Newly appointed Fed chairman Janet Yellen summarized what happened in the panic in a speech she gave earlier this year. She said:


“The trigger for the acute phase of the financial crisis was the rapid unwinding of large amounts of short-term wholesale funding that had been made available to highly leveraged and/or maturity-transforming financial firms.”

In other words, the crisis began in repo. Unfortunately, Wall Street has fended off all attempts to fix the system, because repo is a particularly lucrative area of activity. And we are talking serious money here, too. Tri-party repo alone–which is a small subset of the larger repo market–represents “about $1.6 trillion in outstanding repos daily.” That means that the prospect of a big dealer dumping his portfolio of securities on the market at a moment’s notice igniting another panic, is never far away.

Why do banks borrow in the unregulated, shadow system instead of conducting their business in the light of day where regulators can check the quality of the underlying collateral, oversee the various transactions on public trading platforms, and make sure that capital requirements are maintained?

It’s because the banks want to deploy all their capital, leverage up to their eyeballs and play fast-and-loose with the rules. Here’s what the New York Fed has to say on the topic:


“One clear motivation for intermediation outside of the traditional banking system is for private actors to evade regulation and taxes. The academic literature documents that motivation explains part of the growth and collapse of shadow banking over the past decade…

Regulation typically forces private actors to do something which they would otherwise not do: pay taxes to the official sector, disclose additional information to investors, or hold more capital against financial exposures. Financial activity which has been re-structured to avoid taxes, disclosure, and/or capital requirements, is referred to as arbitrage activity.” (“Shadow Bank Monitoring“, Federal Reserve Bank of New York Staff Reports, September, 2013)

In other words, the banks are conducting their operations in the shadows because it’s cheaper. That’s what this is all about. Here’s more from the same report:

“While the fundamental reason for commercial bank runs is the sequential servicing constraint, for shadow banks the effective constraint is the presence of fire sale externalities. In a run, shadow banking entities have to sell assets at a discount, which depresses market pricing. This provides incentives to withdraw funding—before other shadow banking depositors arrive.”

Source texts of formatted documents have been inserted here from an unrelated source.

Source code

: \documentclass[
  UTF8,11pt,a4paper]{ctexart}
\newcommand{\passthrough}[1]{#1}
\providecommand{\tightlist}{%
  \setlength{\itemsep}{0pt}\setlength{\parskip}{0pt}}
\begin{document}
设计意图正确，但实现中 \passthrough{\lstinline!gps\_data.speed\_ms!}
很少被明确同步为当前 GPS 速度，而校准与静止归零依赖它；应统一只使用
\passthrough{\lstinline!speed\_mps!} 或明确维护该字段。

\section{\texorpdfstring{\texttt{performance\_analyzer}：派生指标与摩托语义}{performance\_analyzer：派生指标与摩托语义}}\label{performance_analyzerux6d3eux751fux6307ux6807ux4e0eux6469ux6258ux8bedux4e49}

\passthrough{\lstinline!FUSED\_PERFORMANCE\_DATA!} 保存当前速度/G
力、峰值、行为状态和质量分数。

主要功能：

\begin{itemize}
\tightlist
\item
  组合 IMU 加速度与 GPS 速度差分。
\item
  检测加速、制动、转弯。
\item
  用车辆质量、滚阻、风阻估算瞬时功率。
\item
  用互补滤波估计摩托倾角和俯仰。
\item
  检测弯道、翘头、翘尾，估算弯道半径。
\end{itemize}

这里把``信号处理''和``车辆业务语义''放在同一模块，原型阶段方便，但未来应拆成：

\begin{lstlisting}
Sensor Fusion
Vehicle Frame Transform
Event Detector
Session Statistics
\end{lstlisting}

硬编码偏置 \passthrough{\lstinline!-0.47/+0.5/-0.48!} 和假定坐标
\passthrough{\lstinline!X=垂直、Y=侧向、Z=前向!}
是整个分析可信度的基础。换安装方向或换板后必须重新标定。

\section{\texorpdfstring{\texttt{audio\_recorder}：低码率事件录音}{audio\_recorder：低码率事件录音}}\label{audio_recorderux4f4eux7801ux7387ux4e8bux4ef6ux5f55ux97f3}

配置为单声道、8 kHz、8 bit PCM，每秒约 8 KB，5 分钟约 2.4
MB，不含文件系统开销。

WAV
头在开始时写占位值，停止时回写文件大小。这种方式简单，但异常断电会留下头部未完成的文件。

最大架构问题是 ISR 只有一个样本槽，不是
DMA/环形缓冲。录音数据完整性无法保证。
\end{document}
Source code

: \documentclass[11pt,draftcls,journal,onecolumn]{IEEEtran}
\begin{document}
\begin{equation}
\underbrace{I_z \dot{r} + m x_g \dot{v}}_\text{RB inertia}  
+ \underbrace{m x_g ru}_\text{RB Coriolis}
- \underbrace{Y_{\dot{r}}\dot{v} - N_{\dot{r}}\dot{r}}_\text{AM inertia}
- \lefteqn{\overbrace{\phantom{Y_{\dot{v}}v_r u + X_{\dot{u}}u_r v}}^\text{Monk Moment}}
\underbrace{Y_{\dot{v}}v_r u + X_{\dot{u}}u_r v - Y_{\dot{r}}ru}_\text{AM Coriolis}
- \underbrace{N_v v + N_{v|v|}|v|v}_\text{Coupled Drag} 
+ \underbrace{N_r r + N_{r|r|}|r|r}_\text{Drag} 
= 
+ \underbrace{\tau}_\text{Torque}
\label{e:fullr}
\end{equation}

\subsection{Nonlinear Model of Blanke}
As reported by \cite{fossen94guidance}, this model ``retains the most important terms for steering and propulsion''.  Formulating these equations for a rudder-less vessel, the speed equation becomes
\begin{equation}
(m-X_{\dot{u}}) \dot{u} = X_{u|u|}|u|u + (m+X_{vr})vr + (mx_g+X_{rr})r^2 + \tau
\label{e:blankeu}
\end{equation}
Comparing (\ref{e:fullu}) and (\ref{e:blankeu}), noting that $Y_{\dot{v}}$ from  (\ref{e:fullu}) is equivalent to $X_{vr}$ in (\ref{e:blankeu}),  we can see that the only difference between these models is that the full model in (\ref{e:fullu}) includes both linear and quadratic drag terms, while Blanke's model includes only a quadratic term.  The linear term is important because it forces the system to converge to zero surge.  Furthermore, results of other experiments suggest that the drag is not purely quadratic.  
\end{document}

Okay, so when there’s a run on the local bank, the bank may have to offload some of its illiquid assets (real estate, commercial property, etc) to meet the increased demand of depositors who want their money, but they can also rely on government backing. (deposit insurance). But with shadow banking–like repo– it’s a bit different; the problem is fire sales. For example, when repo lenders–like the big money markets–demanded more collateral from the banks in exchange for short-term funding; the banks were forced to dump more of their assets en masse pushing prices lower, eroding their equity and leaving many of the banks deep in the red. This is how the panic wiped out Wall Street and cleared the way for the $700 TARP bailout. It all started in repo.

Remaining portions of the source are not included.